Para nada hacían buena pareja, él le doblaba la edad. Pero el flechazo fue tan fulminante, que antes de que finalizara el verano ya habían decidido aquello tan solemne de “hasta que la muerte nos separe”… Gravemente enfermo, la relación solo duró once meses. Dora tuvo el coraje de cuidar al tuberculoso autor de La metamorfosis hasta su último aliento. Es decir, que no murió solo como un perro –lo que era su recurrente pesadilla– sino en sus brazos, y junto a su leal amigo Robert Klopstock, el estudiante de medicina húngaro que le acortó su agonía con varios pinchazos de pantopón.

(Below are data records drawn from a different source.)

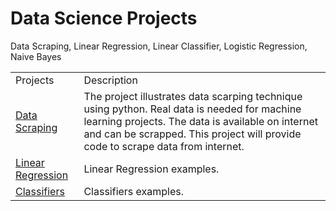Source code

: # Data Science Projects 
Data Scraping, Linear Regression, Linear Classifier, Logistic Regression, Naive Bayes
<table>
    <tr>
        <td>Projects</td>
        <td>Description</td>
    </tr>
    <tr>
        <td> <a href='https://github.com/rajan2275/Data-Science-Projects/tree/master/Data%20Scaraping'>Data Scraping</a></td>
        <td>The project illustrates data scarping technique
        using python. Real data is needed for machine learning projects. The data is available on internet and can be scrapped. This project
        will provide code to scrape data from internet.</td>
    </tr>
    <tr>
        <td> <a href='https://github.com/rajan2275/Data-Science-Projects/tree/master/Linear%20Regression'>Linear Regression</a></td>
        <td>Linear Regression examples.</td>
    </tr>
    <tr>
         <td> <a href='https://github.com/rajan2275/Data-Science-Projects/tree/master/Classifiers'>Classifiers</a></td>
           <td>Classifiers examples.</td>
    </tr>
</table>

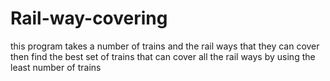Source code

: # Rail-way-covering
this program takes a number of trains and the rail ways that they can cover then find the best set of trains that can cover all the rail ways by using the least number of trains
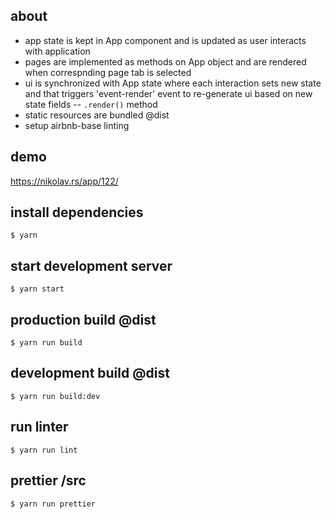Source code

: ## about

- app state is kept in App component and is updated as user interacts with application
- pages are implemented as methods on App object and are rendered when correspnding page tab is selected
- ui is synchronized with App state where each interaction sets new state and that triggers 'event-render' event to re-generate ui based on new state fields -- `.render()` method
- static resources are bundled @dist
- setup airbnb-base linting

## demo

https://nikolav.rs/app/122/

## install dependencies

`$ yarn`

## start development server

`$ yarn start`

## production build @dist

`$ yarn run build`

## development build @dist

`$ yarn run build:dev`

## run linter

`$ yarn run lint`

## prettier /src

`$ yarn run prettier`
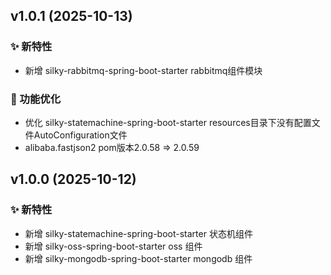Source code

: 
## v1.0.1 (2025-10-13)
### ✨ 新特性

* 新增 silky-rabbitmq-spring-boot-starter rabbitmq组件模块

### 💎 功能优化
* 优化 silky-statemachine-spring-boot-starter resources目录下没有配置文件AutoConfiguration文件
* alibaba.fastjson2 pom版本2.0.58 => 2.0.59

## v1.0.0 (2025-10-12)

### ✨ 新特性

* 新增 silky-statemachine-spring-boot-starter 状态机组件
* 新增 silky-oss-spring-boot-starter oss 组件
* 新增 silky-mongodb-spring-boot-starter mongodb 组件

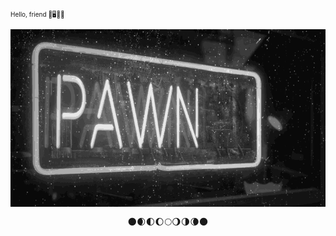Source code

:  <font size="1" align="center" style="font-size:100">Hello, friend 🤖🖥️💾🌙</font>
<p align="center">
  <img src="https://github.com/m00nbyt3/m00nbyt3/blob/master/pwned.gif" width="768" align="center">
  </p>
<p align="center">🌑🌒🌓🌔🌕🌖🌗🌘🌑</p>
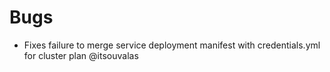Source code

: # Bugs

* Fixes failure to merge service deployment manifest with credentials.yml for cluster plan @itsouvalas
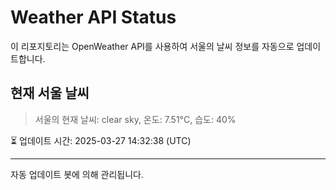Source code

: 
# Weather API Status

이 리포지토리는 OpenWeather API를 사용하여 서울의 날씨 정보를 자동으로 업데이트합니다.

## 현재 서울 날씨
> 서울의 현재 날씨: clear sky, 온도: 7.51°C, 습도: 40%

⏳ 업데이트 시간: 2025-03-27 14:32:38 (UTC)

---
자동 업데이트 봇에 의해 관리됩니다.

Aullando de dolor, y harto de sentirse como “un callejón sin salida”, Kafka se arrancó el neumotórax y le gritó imperativamente: ¡Mátame, o eres un asesino!  

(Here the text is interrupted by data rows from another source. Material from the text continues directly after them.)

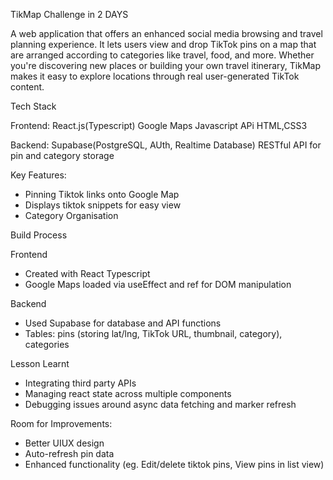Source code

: TikMap Challenge in 2 DAYS

A web application that offers an enhanced social media browsing and travel planning experience. It lets users view and drop TikTok pins on a map that are arranged according to categories like travel, food, and more. Whether you're discovering new places or building your own travel itinerary, TikMap makes it easy to explore locations through real user-generated TikTok content.

Tech Stack

Frontend:
React.js(Typescript)
Google Maps Javascript APi
HTML,CSS3

Backend:
Supabase(PostgreSQL, AUth, Realtime Database)
RESTful API for pin and category storage

Key Features:
- Pinning Tiktok links onto Google Map
- Displays tiktok snippets for easy view
- Category Organisation

Build Process

Frontend
- Created with React Typescript 
- Google Maps loaded via useEffect and ref for DOM manipulation

Backend
- Used Supabase for database and API functions
- Tables: pins (storing lat/lng, TikTok URL, thumbnail, category), categories

Lesson Learnt
- Integrating third party APIs
- Managing react state across multiple components
- Debugging issues around async data fetching and marker refresh

Room for Improvements:
- Better UIUX design
- Auto-refresh pin data
- Enhanced functionality (eg. Edit/delete tiktok pins, View pins in list view)

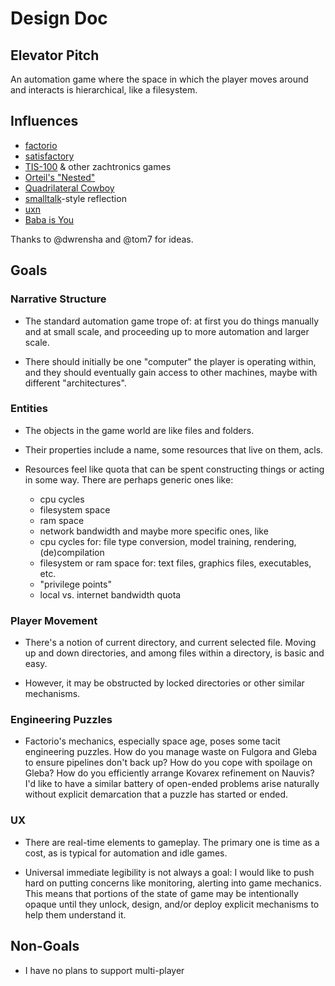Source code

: # Design Doc

## Elevator Pitch

An automation game where the space in which the player moves around
and interacts is hierarchical, like a filesystem.

## Influences

 - [factorio](https://en.wikipedia.org/wiki/Factorio)
 - [satisfactory](https://www.satisfactorygame.com/)
 - [TIS-100](https://en.wikipedia.org/wiki/TIS-100) & other zachtronics games
 - [Orteil's "Nested"](https://orteil.dashnet.org/nested)
 - [Quadrilateral Cowboy](https://en.wikipedia.org/wiki/Quadrilateral_Cowboy)
 - [smalltalk](https://en.wikipedia.org/wiki/Smalltalk)-style reflection
 - [uxn](https://100r.co/site/uxn.html)
 - [Baba is You](https://hempuli.com/baba/)

Thanks to @dwrensha and @tom7 for ideas.

## Goals

### Narrative Structure

- The standard automation game trope of: at first you do things
  manually and at small scale, and proceeding up to more automation
  and larger scale.

- There should initially be one "computer" the player is operating
  within, and they should eventually gain access to other machines,
  maybe with different "architectures".

### Entities

- The objects in the game world are like files and folders.

- Their properties include a name, some resources that live on them,
  acls.

- Resources feel like quota that can be spent
  constructing things or acting in some way.
  There are perhaps generic ones like:
    - cpu cycles
    - filesystem space
    - ram space
    - network bandwidth
  and maybe more specific ones, like
    - cpu cycles for:
      file type conversion, model training, rendering, (de)compilation
    - filesystem or ram space for:
      text files, graphics files, executables, etc.
    - "privilege points"
    - local vs. internet bandwidth quota

### Player Movement

- There's a notion of current directory, and current selected file.
  Moving up and down directories, and among files within a directory,
  is basic and easy.

- However, it may be obstructed by locked directories or other similar
  mechanisms.

### Engineering Puzzles

- Factorio's mechanics, especially space age, poses some tacit
  engineering puzzles. How do you manage waste on Fulgora and Gleba to
  ensure pipelines don't back up? How do you cope with spoilage on
  Gleba? How do you efficiently arrange Kovarex refinement on Nauvis?
  I'd like to have a similar battery of open-ended problems arise
  naturally without explicit demarcation that a puzzle has started or
  ended.

### UX

- There are real-time elements to gameplay. The primary one is time as a
  cost, as is typical for automation and idle games.

- Universal immediate legibility is not always a goal: I would like to
  push hard on putting concerns like monitoring, alerting into game
  mechanics. This means that portions of the state of game may be
  intentionally opaque until they unlock, design, and/or deploy
  explicit mechanisms to help them understand it.

## Non-Goals

- I have no plans to support multi-player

Para mitigar la frustración Kafka se sumergía en su mundo interior y recordaba la época de crapuleo con Max Brod

El bacilo de Koch se le había extendido por la laringe y la inflamación le impedía tragar: un pequeño sorbo de cerveza le ocasionaba un sufrimiento indecible. Para mitigar la frustración Kafka se sumergía en su mundo interior y recordaba la época de crapuleo con Max Brod, cuando ambos bebían litros de cerveza en el cabaret El Dorado, o en cualquier taberna del submundo de Praga. 

Tampoco podía hablar, así que se comunicaba con el mundo exterior a través de notas escritas en papel. Sea como sea, nunca dejó de escribir. Incluso ingresado en Kierling, en deplorable estado, corrigió la maqueta de El artista del hambre que le había enviado la editorial Schmiede. Es paradójico que el autor padeciera la misma caquexia que el protagonista del relato.   

Franz Kafka nunca estuvo en Palestina. Si acaso, viajó mentalmente mientras escribía Chacales y árabes, el año de la Declaración de Balfour (1917). También cuando compartía el sueño de Dora de emigrar a la Tierra Prometida y poner un restaurante: ella como chef y él de camarero. Nadie se imagina al larguirucho Kafka sirviendo platos a los clientes… Pero aún más descabellado es imaginarle imbuido en un sionismo que le impusiera escribir en hebreo y la fe en el Dios trascendente del judaísmo –Yahveh–, apartándole del panteísmo de Spinoza, el Deus sive Natura en el que creía.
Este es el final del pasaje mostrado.